# Nurii #2 bloom



## king kong (Jul 2, 2012)

Well at least I am having luck with something submerged.


----------



## king kong (Jul 2, 2012)

Some of my crypts look like a burnt turkey so there.


----------



## king kong (Jul 2, 2012)

THIS JUST IN. I filled my emersed tank with water over the tops of the crypt plantation for 5 days.
I had leaf burning/die back problems. Now at least I can't spray them with my fertilizer solution of the week.
I even cooked some willow leaves to produce auxin root hormone solution.
no more of that too.
Knock three times if you are reading this.


----------



## saddletramp (Sep 16, 2012)

Dear Mad Scientist,
It sounds like your chemistry experiment has "exploded". Hope you are OK! Remember, KISS!!
Happy Holidays, Bill


----------



## king kong (Jul 2, 2012)

Dive...dive


----------



## ts168 (Apr 13, 2004)

Hi KingKong, Nice setup.

You using airpump? Does it help? Better?
By the way where you from?


----------



## king kong (Jul 2, 2012)

ts168 said:


> Hi KingKong, Nice setup.
> 
> You using airpump? Does it help? Better?
> By the way where you from?


Nurii are grown submerged only.

Emerged picture I am now trying air stone with plants/pots mostly submerged....trying

From Miami Florida.


----------



## ts168 (Apr 13, 2004)

Thanks KingKong, airstone will provide O2, should be good for the root growing. u can try raise some slightly above water and with the airstone bubble, it can provide high humidity also.


----------



## king kong (Jul 2, 2012)

ts168 said:


> Thanks KingKong, airstone will provide O2, should be good for the root growing. u can try raise some slightly above water and with the airstone bubble, it can provide high humidity also.

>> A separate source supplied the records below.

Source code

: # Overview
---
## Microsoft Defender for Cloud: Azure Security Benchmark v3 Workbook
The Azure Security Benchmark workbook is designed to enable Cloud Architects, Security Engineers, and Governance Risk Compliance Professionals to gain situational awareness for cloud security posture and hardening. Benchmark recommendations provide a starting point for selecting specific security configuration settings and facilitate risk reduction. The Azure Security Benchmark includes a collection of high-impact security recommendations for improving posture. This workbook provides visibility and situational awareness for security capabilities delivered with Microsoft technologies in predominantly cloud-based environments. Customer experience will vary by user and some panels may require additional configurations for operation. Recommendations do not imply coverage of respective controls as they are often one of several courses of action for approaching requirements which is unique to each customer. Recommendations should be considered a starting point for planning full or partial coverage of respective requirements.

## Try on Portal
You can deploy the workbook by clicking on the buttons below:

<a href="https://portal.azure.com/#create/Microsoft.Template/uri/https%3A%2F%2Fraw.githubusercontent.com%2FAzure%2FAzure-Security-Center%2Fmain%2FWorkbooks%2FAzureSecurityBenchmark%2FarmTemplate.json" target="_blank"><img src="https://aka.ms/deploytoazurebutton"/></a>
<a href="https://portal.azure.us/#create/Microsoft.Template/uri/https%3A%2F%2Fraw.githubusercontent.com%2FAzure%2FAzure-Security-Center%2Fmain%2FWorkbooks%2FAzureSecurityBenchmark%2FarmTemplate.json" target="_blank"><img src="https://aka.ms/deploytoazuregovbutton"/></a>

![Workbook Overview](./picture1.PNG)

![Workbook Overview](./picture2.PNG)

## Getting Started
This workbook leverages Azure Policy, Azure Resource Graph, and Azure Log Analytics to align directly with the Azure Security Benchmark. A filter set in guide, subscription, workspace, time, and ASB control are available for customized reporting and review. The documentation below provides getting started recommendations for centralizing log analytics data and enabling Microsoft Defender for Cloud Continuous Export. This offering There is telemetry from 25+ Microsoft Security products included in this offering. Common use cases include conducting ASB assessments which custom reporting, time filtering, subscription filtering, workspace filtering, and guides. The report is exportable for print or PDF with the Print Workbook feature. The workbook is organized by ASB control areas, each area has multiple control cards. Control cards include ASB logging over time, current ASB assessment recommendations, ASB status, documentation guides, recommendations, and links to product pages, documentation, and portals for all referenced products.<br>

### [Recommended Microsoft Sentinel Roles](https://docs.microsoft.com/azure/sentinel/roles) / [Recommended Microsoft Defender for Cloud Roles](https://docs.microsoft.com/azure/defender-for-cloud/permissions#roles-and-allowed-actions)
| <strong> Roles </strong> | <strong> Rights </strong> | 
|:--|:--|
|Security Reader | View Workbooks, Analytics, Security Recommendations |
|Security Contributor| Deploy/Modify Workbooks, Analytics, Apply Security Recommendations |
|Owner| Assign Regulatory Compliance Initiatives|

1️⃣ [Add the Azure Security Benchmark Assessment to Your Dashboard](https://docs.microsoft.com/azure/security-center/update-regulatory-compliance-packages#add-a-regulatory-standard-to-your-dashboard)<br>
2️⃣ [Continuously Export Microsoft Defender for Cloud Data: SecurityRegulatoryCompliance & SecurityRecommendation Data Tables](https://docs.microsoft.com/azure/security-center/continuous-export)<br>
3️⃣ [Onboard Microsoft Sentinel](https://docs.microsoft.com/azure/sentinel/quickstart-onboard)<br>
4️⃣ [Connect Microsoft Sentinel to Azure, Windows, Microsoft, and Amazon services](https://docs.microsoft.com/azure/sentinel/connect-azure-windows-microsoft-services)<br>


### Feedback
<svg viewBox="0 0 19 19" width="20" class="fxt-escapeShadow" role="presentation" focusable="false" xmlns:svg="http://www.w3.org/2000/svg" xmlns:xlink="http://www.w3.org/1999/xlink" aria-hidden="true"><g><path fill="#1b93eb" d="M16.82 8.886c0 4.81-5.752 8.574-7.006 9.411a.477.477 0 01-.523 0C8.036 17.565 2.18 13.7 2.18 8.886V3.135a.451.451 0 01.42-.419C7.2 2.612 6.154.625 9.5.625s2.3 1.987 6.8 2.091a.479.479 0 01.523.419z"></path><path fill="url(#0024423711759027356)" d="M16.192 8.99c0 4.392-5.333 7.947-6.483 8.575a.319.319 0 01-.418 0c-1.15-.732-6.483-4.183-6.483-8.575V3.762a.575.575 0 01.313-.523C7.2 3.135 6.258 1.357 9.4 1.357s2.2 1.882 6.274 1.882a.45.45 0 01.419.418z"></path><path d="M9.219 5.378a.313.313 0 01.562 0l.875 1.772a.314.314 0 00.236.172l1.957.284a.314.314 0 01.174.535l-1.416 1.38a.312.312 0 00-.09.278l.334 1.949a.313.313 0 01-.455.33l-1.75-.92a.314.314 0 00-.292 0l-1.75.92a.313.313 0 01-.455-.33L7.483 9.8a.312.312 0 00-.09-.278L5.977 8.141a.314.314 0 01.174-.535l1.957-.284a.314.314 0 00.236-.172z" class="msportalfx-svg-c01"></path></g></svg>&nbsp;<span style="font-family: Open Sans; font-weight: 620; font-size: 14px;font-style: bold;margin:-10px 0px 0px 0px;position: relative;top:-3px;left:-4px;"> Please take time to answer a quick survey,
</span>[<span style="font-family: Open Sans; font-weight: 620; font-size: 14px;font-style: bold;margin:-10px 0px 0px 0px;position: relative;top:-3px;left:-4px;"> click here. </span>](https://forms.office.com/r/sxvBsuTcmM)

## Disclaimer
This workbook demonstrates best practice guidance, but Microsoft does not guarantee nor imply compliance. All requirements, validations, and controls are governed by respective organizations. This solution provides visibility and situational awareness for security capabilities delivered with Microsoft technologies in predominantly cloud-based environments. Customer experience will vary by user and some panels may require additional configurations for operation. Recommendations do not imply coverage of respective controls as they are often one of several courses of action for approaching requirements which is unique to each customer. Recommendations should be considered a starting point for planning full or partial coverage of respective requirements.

I really have high hopes this semi-merged system works out, it seems to have the best of both worlds going for it...


----------



## king kong (Jul 2, 2012)

OK, 5 days later I now siphon off 6.0 pH water in tank to below all pot levels. Top will be sealed up for 80% humidity factor as we go into dry season before the floods begin in 4 days.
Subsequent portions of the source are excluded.